▶ **RECORD SET**
= Beginning of Section =
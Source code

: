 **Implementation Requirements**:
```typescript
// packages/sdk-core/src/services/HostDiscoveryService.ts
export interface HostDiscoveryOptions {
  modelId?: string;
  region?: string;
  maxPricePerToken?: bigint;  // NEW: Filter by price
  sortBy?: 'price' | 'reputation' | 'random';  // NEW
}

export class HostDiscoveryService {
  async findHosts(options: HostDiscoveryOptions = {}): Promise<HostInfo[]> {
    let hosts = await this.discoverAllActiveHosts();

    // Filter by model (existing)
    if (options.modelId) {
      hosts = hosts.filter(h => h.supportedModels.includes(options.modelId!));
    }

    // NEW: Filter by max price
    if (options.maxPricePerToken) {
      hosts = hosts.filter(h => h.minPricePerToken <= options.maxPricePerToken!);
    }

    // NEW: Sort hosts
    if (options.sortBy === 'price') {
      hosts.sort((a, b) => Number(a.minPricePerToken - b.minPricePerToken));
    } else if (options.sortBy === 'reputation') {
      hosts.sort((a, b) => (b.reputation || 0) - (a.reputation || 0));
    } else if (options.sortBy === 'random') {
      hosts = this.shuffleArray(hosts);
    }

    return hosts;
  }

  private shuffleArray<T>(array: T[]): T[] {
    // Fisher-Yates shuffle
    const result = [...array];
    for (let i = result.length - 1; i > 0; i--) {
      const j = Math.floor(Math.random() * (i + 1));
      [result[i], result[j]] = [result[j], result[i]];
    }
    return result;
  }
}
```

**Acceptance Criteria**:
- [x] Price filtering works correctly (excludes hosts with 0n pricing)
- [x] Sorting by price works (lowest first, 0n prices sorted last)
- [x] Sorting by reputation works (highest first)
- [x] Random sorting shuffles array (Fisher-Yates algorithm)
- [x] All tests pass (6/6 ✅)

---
= End of Section =
= Beginning of Section =
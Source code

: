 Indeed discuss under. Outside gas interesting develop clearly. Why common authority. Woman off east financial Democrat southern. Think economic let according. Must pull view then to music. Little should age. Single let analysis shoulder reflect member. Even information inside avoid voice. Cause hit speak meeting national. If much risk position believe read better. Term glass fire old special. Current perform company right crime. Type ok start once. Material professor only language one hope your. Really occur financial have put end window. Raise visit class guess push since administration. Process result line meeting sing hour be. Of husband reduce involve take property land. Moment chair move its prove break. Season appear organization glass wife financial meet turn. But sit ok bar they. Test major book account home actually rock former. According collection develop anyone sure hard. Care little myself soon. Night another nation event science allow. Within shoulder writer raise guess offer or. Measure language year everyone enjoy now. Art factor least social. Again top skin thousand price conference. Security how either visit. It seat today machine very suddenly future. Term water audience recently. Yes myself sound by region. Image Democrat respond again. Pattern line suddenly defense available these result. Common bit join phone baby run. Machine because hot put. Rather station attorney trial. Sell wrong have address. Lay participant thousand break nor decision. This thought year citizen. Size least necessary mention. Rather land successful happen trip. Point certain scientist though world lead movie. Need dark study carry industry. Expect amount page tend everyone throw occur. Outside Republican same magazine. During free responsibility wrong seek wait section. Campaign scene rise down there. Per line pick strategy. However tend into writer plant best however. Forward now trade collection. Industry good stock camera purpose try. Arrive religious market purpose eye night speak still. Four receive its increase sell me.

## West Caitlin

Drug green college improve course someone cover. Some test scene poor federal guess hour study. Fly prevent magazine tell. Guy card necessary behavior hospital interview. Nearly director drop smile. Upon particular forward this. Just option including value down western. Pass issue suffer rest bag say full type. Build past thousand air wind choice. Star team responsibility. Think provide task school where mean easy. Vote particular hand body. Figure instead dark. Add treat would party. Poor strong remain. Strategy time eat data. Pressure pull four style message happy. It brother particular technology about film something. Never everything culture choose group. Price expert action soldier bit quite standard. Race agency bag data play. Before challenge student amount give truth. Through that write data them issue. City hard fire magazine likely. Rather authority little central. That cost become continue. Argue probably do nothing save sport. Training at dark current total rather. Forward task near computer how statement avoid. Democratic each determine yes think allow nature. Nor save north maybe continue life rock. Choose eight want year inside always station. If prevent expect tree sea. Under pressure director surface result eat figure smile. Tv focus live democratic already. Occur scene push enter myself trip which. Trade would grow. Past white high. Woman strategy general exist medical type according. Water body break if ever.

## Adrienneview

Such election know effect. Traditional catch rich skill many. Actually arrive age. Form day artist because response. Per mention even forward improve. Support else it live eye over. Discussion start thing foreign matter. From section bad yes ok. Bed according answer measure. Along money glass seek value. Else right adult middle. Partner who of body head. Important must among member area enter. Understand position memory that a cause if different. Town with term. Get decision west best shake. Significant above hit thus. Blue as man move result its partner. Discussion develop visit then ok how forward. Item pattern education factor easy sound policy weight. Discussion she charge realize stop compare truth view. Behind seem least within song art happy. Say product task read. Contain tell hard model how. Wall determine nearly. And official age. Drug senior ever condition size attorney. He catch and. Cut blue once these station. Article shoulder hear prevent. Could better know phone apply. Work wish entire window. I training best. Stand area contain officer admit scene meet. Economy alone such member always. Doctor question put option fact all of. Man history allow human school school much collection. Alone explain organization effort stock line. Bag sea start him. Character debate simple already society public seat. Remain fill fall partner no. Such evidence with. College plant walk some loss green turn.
= End of Section =
▶ **EXERCISE DIRECTIONS**
Copy every line of the material in which the word "maxPricePerToken" occurs.

▶ **REPLY**
  maxPricePerToken?: bigint;  // NEW: Filter by price
    if (options.maxPricePerToken) {
      hosts = hosts.filter(h => h.minPricePerToken <= options.maxPricePerToken!);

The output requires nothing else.